George, ready to risk his health to make a living
George Mwaura, 47, keeps dairy and grows vegetables using terracing on one of the many slopes that make up hilly Kiambu. His cows give him an average of 70 litres of milk a day. He relies on pesticides, even though he knows they are a threat to his health and his food.
“After spending a whole day spraying my vegetables with chemicals, in the evening, sleeping is problematic. The chemicals affect my breathing but I do not have any other option.”
The effect of these pesticides on his health are clear. “After spending a whole day spraying my vegetables with chemicals, in the evening, sleeping is problematic. The chemicals affect my breathing but I do not have any other option.”
George would be very willing to rely on safer and sustainable methods of pest control, but he clearly is not informed enough. George did not know that cow dung can be turned into manure, so he adds chemical fertiliser to his soil to make the vegetables look greener, healthier looking and grow faster. In his heart, he knows the chemicals that make him sick cannot be healthy for his vegetables.

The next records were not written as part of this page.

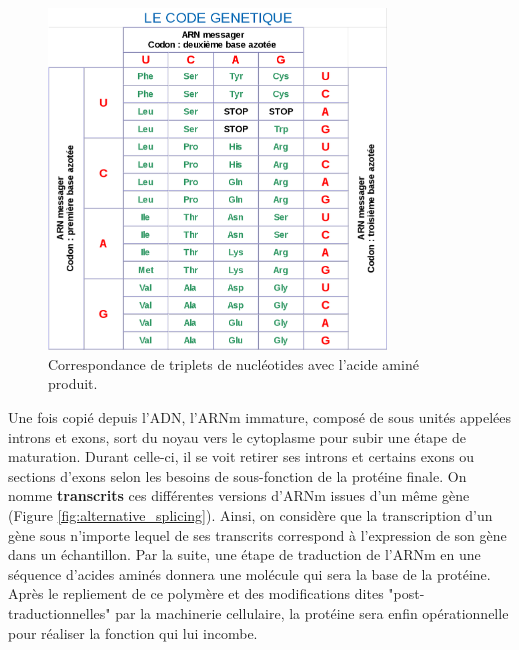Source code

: \begin{figure}[!ht]
    \centering
    \includegraphics[width=0.8\textwidth]{img/intro/code_genetique.png}
    \caption{Correspondance de triplets de nucléotides avec l'acide aminé produit.}
    \label{fig:intro_code_genetique}
\end{figure}


Une fois copié depuis l'ADN, l'ARNm immature, composé de sous unités appelées introns et exons, sort du noyau vers le cytoplasme pour subir une étape de maturation. Durant celle-ci, il se voit retirer ses introns et certains exons ou sections d'exons selon les besoins de sous-fonction de la protéine finale. On nomme \textbf{transcrits} ces différentes versions d'ARNm issues d'un même gène (Figure \ref{fig:alternative_splicing}). Ainsi, on considère que la transcription d'un gène sous n'importe lequel de ses transcrits correspond à l'expression de son gène dans un échantillon. Par la suite, une étape de traduction de l'ARNm en une séquence d'acides aminés donnera une molécule qui sera la base de la protéine. Après le repliement de ce polymère et des modifications dites "post-traductionnelles" par la machinerie cellulaire, la protéine sera enfin opérationnelle pour réaliser la fonction qui lui incombe.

As a farmer, George relies heavily on seasonal rains and weather patterns for his livelihood. Weather information is a very important factor but he uses guesswork in determining the weather, just because the information from local radios is not reliable.
The county government sometimes offers fertilisers to the farmers but George says it’s not enough and the bureaucracy just puts farmers off. So, George requests that the government provides subsidised fertiliser and seedlings.
Subsidizing input is not the solution. George knows that pesticides are not good for his health or for his land but he has no access to proper information on alternative solutions. Buying inputs endangers his health and his economic stability, while using eco-farming practices would not cost him a cent or his health.